--- Extracted information Enclosed Below ---
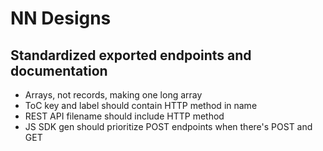 # NN Designs

## Standardized exported endpoints and documentation

- Arrays, not records, making one long array
- ToC key and label should contain HTTP method in name
- REST API filename should include HTTP method
- JS SDK gen should prioritize POST endpoints when there's POST and GET
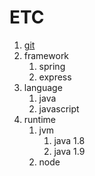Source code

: # ETC

1. [git](./folder/git/README.md)
1. framework
   1. spring
   2. express
2. language
   1. java
   2. javascript
3. runtime
   1. jvm
      1. java 1.8
      2. java 1.9
   2. node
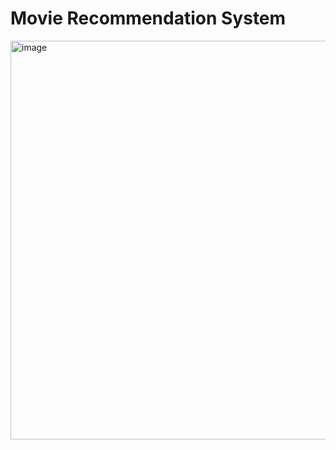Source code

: ﻿# Movie Recommendation System

<img width="904" height="638" alt="image" src="https://github.com/user-attachments/assets/fa9f46ac-a52d-44b3-a11d-fb7077e7902c" />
--- End of Enclosed Extracted information ---
Take the material above from its first line through the line holding "1. java 1.8" and set it down exactly, without the pictures.

== Written response ==
 # NN Designs

## Standardized exported endpoints and documentation

- Arrays, not records, making one long array
- ToC key and label should contain HTTP method in name
- REST API filename should include HTTP method
- JS SDK gen should prioritize POST endpoints when there's POST and GET
Source code

: # ETC

1. [git](./folder/git/README.md)
1. framework
   1. spring
   2. express
2. language
   1. java
   2. javascript
3. runtime
   1. jvm
      1. java 1.8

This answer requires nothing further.